Stay in touch with your deeper feelings and wants. The mind is like a giant parfait, with softer, child-like, and more essential layers under harder, adult-like, and more superficial ones. Based on this inner mindfulness, keep clarifying your aims in the interaction. For example, do you just want to be listened to? Is there something in particular you want to be sure will never happen again?
Take responsibility for getting your needs met in the relationship. Stay focused on the prize, whatever it is for you, and keep coming back to it. If the other person has important topics of his own, often it works best to take turns, focusing on one topic at a time, rather than mixing them together.
Communicate primarily for yourself, not to produce a particular response from the other person. Sure, it’s reasonable to hope for some good results over there. But if you communicate in order to fix, change, or convince another person, the success of your communications will depend on how she reacts to you, and then it’s out of your hands. Plus, the other person is likely to be more open to you if she doesn’t feel pressed to change in some way.
Stay guided by your personal code. At the end of the day, what you and the other person will mainly remember is not what you said but how you said it. Be careful about your tone, and avoid language that is fault-finding, exaggerated, or inflammatory.
When you speak, keep coming back to your own experience—notably, your emotions, body sensations, and underlying hopes and wishes—rather than talking about events, such as the other person’s actions, and your opinions about them. No one can argue with your experience; it is what it is, and you are the world’s expert on it. When you share your experience, take responsibility for it, and don’t blame the other person for it. As appropriate, convey its deeper layers, such as the longings for love that lie beneath jealousy. Even though this openness is often scary, the deeper layers contain what’s most vital to get at for both you and the other person. The universality of these layers and their relatively unthreatening nature also increase the chance that the other person will lower his guard and hear what you have to say.
Try to experience your truth as you speak it. This will increase your inner mindfulness, and probably also help the other person empathize with you. Notice any tightness in the eyes, throat, chest, belly, or floor of the pelvis, and see if you can relax it to allow your experience to flow more freely.
Use the power of embodied emotion: take the physical stance of a feeling or attitude—which might not be your usual posture—to aid the expression of it. For example, if you typically hold back, try talking while leaning slightly forward; if you tend to push away sadness, soften your eyes; if you find it hard to be assertive, shift your shoulders to open your chest.
If you think you might get triggered by the interaction and lose your way, help your prefrontal cortex to help you—an interesting circularity!—by sorting out your key points in advance, even writing them down. To keep your words and tone clean, imagine a video recording being made of your interaction: act so that you wouldn’t wince if you saw it.

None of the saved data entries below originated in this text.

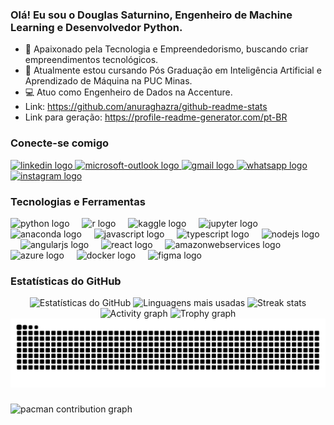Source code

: ### Olá! Eu sou o Douglas Saturnino, Engenheiro de Machine Learning e Desenvolvedor Python. 
- 🚀 Apaixonado pela Tecnologia e Empreendedorismo, buscando criar empreendimentos tecnológicos.
- 📝 Atualmente estou cursando Pós Graduação em Inteligência Artificial e Aprendizado de Máquina na PUC Minas.
- 💻 Atuo como Engenheiro de Dados na Accenture.
- Link: https://github.com/anuraghazra/github-readme-stats
- Link para geração: https://profile-readme-generator.com/pt-BR

### Conecte-se comigo

<div align="left">
  <a href="www.linkedin.com/in/douglas-saturnino-05ab17194" target="_blank">
    <img src="https://raw.githubusercontent.com/maurodesouza/profile-readme-generator/master/src/assets/icons/social/linkedin/default.svg" width="52" height="40" alt="linkedin logo"  />
  </a>
  <a href="mailto:douglassaturnino@live.com" target="_blank">
    <img src="https://raw.githubusercontent.com/maurodesouza/profile-readme-generator/master/src/assets/icons/social/microsoft-outlook/default.svg" width="52" height="40" alt="microsoft-outlook logo"  />
  </a>
  <a href="mailto:douglas02saturnino@gmail.com" target="_blank">
    <img src="https://raw.githubusercontent.com/maurodesouza/profile-readme-generator/master/src/assets/icons/social/gmail/default.svg" width="52" height="40" alt="gmail logo"  />
  </a>
  <a href="https://wa.me/553181204779" target="_blank">
    <img src="https://raw.githubusercontent.com/maurodesouza/profile-readme-generator/master/src/assets/icons/social/whatsapp/default.svg" width="52" height="40" alt="whatsapp logo"  />
  </a>
  <a href="https://instagram.com/douglas.alexander" target="_blank">
    <img src="https://raw.githubusercontent.com/maurodesouza/profile-readme-generator/master/src/assets/icons/social/instagram/default.svg" width="52" height="40" alt="instagram logo"  />
  </a>
</div>

### Tecnologias e Ferramentas

<div align="left">
  <img src="https://cdn.jsdelivr.net/gh/devicons/devicon/icons/python/python-original.svg" height="40" alt="python logo"  />
  <img width="12" />
  <img src="https://cdn.jsdelivr.net/gh/devicons/devicon/icons/r/r-original.svg" height="40" alt="r logo"  />
  <img width="12" />
  <img src="https://cdn.jsdelivr.net/gh/devicons/devicon/icons/kaggle/kaggle-original.svg" height="40" alt="kaggle logo"  />
  <img width="12" />
  <img src="https://cdn.jsdelivr.net/gh/devicons/devicon/icons/jupyter/jupyter-original.svg" height="40" alt="jupyter logo"  />
  <img width="12" />
  <img src="https://cdn.jsdelivr.net/gh/devicons/devicon/icons/anaconda/anaconda-original.svg" height="40" alt="anaconda logo"  />
  <img width="12" />
  <img src="https://cdn.jsdelivr.net/gh/devicons/devicon/icons/javascript/javascript-original.svg" height="40" alt="javascript logo"  />
  <img width="12" />
  <img src="https://cdn.jsdelivr.net/gh/devicons/devicon/icons/typescript/typescript-original.svg" height="40" alt="typescript logo"  />
  <img width="12" />
  <img src="https://cdn.jsdelivr.net/gh/devicons/devicon/icons/nodejs/nodejs-original.svg" height="40" alt="nodejs logo"  />
  <img width="12" />
  <img src="https://cdn.jsdelivr.net/gh/devicons/devicon/icons/angularjs/angularjs-original.svg" height="40" alt="angularjs logo"  />
  <img width="12" />
  <img src="https://cdn.jsdelivr.net/gh/devicons/devicon/icons/react/react-original.svg" height="40" alt="react logo"  />
  <img width="12" />
  <img src="https://cdn.jsdelivr.net/gh/devicons/devicon/icons/amazonwebservices/amazonwebservices-line-wordmark.svg" height="40" alt="amazonwebservices logo"  />
  <img width="12" />
  <img src="https://cdn.jsdelivr.net/gh/devicons/devicon/icons/azure/azure-original.svg" height="40" alt="azure logo"  />
  <img width="12" />
  <img src="https://cdn.jsdelivr.net/gh/devicons/devicon/icons/docker/docker-original.svg" height="40" alt="docker logo"  />
  <img width="12" />
  <img src="https://cdn.jsdelivr.net/gh/devicons/devicon/icons/figma/figma-original.svg" height="40" alt="figma logo"  />
</div>

### Estatísticas do GitHub

<div align="center">
  <img src="https://github-readme-stats.vercel.app/api?username=Douglas02Saturnino&hide_title=false&hide_rank=false&show_icons=true&include_all_commits=true&count_private=true&disable_animations=false&theme=algolia&locale=en&hide_border=false&order=1" height="150" alt="Estatísticas do GitHub" />
  <img src="https://github-readme-stats.vercel.app/api/top-langs?username=Douglas02Saturnino&locale=en&hide_title=false&layout=compact&card_width=320&langs_count=5&theme=algolia&hide_border=false&order=2" height="150" alt="Linguagens mais usadas" />
  <img src="https://streak-stats.demolab.com?user=Douglas02Saturnino&locale=en&mode=daily&theme=algolia&hide_border=false&border_radius=5&order=3" height="150" alt="Streak stats" />
  <img src="https://github-readme-activity-graph.vercel.app/graph?username=Douglas02Saturnino&radius=16&theme=redical&area=true&order=5" height="300" alt="Activity graph" />
  <img src="https://github-profile-trophy.vercel.app?username=Douglas02Saturnino&theme=algolia&column=-1&row=1&margin-w=8&margin-h=8&no-bg=false&no-frame=false&order=4" height="150" alt="Trophy graph" />
</div>


<img src="https://raw.githubusercontent.com/Douglas02Saturnino/Douglas02Saturnino/output/snake.svg" alt="Snake animation" />


###

<picture>
  <source media="(prefers-color-scheme: dark)" srcset="https://raw.githubusercontent.com/Douglas02Saturnino/Douglas02Saturnino/output/pacman-contribution-graph-dark.svg">
  <source media="(prefers-color-scheme: light)" srcset="https://raw.githubusercontent.com/Douglas02Saturnino/Douglas02Saturnino/output/pacman-contribution-graph.svg">
  <img alt="pacman contribution graph" src="https://raw.githubusercontent.com/Douglas02Saturnino/Douglas02Saturnino/output/pacman-contribution-graph.svg">
</picture>

###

If you are solving a problem with someone, establish the facts (if you can). This usually narrows the disagreement and brings in useful information. But mainly focus on the future, not the past. Most quarrels are about the past: what happened, how bad it was, who said what, how it was said, extenuating circumstances, and so on. Instead, try to agree about how things will be from now on. Be as clear as possible. If it helps, write it down. Tacitly or explicitly, you are making agreements with each other that should be taken as seriously as commitments at work.
Take maximum reasonable responsibility for the other person’s issues with you. Identify what there is to correct on your part, and correct it unilaterally—even if that person keeps blowing it with you. One by one, keep crossing off her legitimate complaints. It’s fine to put some attention on trying to influence her behavior, but focus mainly on being honorable, benevolent, and increasingly skillful yourself. This is definitely the road less traveled, but it’s the one that’s both kind and smart. You can’t control how she treats you, but you can control how you treat her: these are the causes you can actually tend to. And doing what’s right regardless of her behavior is a good way to encourage her to treat you well.
Give it time. As time passes—weeks and months, not years—the truth about the other person will become clearer. For example: Does he respect your boundaries? Will he keep agreements? Can he repair misunderstandings? What is his learning curve for self-understanding and interpersonal skills (appropriate to the type of relationship)? What are his true intentions (revealed over time by his actions)?
When you see another person clearly, sometimes you realize that the relationship needs to change to match what you can actually count on.
This goes two ways: a relationship that’s bigger than its real foundation is a set-up for disappointment and hurt, while a relationship that’s smaller than its foundation is a lost opportunity. In both cases, focus on your own initiative, especially after you’ve made reasonable efforts to encourage changes in the other person.
For example, you usually can’t make a coworker stop being dismissive of you, but you can “shrink” the relationship—so it’s closer to the size of its true foundation—by minimizing your contacts with him, doing an excellent job on your own, building up alliances with other people, and arranging for the quality of your work to be seen widely. Conversely, if there is a large foundation of love in your marriage but your mate is not that emotionally nurturing, you can try to “grow” the relationship on your own by paying particular attention to when he expresses caring through his actions and soaking that into your heart, by drawing him into situations with a culture of warmth (eg, dinner with friends, certain kinds of live music, meditation group), and perhaps by being more emotionally nurturing yourself.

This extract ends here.